Cargills Ceylon PLC’s revenues languished and profits shrank mostly on the decline in basket values of its namesake supermarket chain, while the margins also narrowed as the group was seen striving to contain the costs to maintain profits.
Cargills Ceylon PLC, a diversified retailer, reported Rs.23.3 billion in revenues for the three months ended September 30, 2018, up 2.83 percent over the same period, last year, while the gross profits declined 11.08 percent year-on-year (YoY) to Rs.2.4 billion.
“Despite an increase in footfall, the de-growth in basket value — in real terms — weighed down the performance of the sector. Nevertheless, the sector has partially cushioned this negative impact through operational efficiencies,” the company said in its earnings release to the Colombo Stock Exchange.
Sri Lanka’s corporate earnings have experienced a bumpy ride so far during 2018 and the retail sector in particular, which stands as a close barometer of the soundness of the economy, has continued to fall short of expectation, due to weaker consumer sentiment.
Almost all the listed retail firms have recorded poor bottom and top line performances so far during this year. Cargills Ceylon PLC runs 363 supermarket outlets and is the largest private sector owner of retail outlets after state-run Sathosa.

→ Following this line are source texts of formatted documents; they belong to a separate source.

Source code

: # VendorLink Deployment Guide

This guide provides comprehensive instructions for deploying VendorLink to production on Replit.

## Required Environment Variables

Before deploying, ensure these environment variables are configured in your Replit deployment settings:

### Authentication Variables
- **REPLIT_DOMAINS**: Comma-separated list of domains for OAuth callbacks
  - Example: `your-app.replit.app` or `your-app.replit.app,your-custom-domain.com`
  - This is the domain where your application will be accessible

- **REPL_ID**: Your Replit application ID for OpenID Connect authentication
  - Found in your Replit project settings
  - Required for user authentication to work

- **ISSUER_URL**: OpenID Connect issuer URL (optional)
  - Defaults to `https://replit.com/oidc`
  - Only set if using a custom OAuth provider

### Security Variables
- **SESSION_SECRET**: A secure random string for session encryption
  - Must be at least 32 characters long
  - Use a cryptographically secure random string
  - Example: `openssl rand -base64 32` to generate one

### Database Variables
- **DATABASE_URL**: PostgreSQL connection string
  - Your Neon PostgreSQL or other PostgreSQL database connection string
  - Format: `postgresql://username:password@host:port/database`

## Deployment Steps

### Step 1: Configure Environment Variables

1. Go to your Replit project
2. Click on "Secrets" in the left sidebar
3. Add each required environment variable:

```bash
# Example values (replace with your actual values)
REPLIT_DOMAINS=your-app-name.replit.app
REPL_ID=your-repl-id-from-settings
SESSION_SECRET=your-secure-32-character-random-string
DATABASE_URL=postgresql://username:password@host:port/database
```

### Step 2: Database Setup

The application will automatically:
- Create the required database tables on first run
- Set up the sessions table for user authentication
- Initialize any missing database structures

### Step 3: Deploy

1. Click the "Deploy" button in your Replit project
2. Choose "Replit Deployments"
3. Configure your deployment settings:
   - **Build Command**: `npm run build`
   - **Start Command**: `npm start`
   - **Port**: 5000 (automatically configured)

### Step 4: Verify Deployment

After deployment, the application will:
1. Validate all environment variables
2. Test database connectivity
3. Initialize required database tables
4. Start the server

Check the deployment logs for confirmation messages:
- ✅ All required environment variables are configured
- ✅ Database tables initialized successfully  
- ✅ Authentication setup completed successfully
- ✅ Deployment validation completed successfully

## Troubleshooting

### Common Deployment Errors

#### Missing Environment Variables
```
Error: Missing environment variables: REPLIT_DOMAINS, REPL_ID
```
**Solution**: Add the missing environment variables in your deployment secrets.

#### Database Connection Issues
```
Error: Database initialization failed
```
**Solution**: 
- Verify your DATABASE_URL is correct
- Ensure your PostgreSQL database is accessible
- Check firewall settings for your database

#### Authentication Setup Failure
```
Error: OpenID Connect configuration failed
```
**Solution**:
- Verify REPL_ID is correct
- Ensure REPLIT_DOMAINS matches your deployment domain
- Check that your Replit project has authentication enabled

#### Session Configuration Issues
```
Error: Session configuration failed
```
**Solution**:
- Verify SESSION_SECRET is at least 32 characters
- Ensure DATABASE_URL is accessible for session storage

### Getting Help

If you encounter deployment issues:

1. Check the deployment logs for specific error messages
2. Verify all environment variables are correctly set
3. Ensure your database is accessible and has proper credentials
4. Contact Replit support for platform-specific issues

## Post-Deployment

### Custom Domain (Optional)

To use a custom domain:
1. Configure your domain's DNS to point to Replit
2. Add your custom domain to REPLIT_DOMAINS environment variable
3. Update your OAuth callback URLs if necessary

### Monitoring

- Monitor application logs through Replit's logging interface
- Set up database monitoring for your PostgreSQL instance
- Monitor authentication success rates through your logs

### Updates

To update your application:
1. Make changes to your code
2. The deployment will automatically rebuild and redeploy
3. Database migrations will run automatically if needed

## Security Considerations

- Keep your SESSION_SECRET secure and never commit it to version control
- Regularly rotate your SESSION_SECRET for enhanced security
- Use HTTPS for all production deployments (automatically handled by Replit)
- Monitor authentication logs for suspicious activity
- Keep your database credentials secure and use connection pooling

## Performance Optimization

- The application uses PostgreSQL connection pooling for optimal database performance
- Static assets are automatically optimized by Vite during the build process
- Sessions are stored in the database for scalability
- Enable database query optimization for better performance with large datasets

Ceylon Cold Stores PLC, which runs the country’s second largest supermarket chain under the Keells brand, turned a loss for the September quarter.
Marking its entrance, Softlogic Holdings PLC last week opened its first supermarket in Delkanda, under the name Softlogic Glomark.
Cargills Ceylon said it was aware of the fluctuations in consumption during business cycles, which is an inherent part of retailing and is committed to continue with investments into the business. Despite the weak basket values, the foot traffic in the stores have grown, Cargills noted. During the quarter under review, the group’s operating profit plunged to Rs.1.1 billion, from Rs.2.5 billion a year ago, as the year earlier period included a billion rupee gain from the disposal of a freehold property owned by Cargills’ subsidiary Dawson Office Complex Private Limited, for Rs.4.2 billion.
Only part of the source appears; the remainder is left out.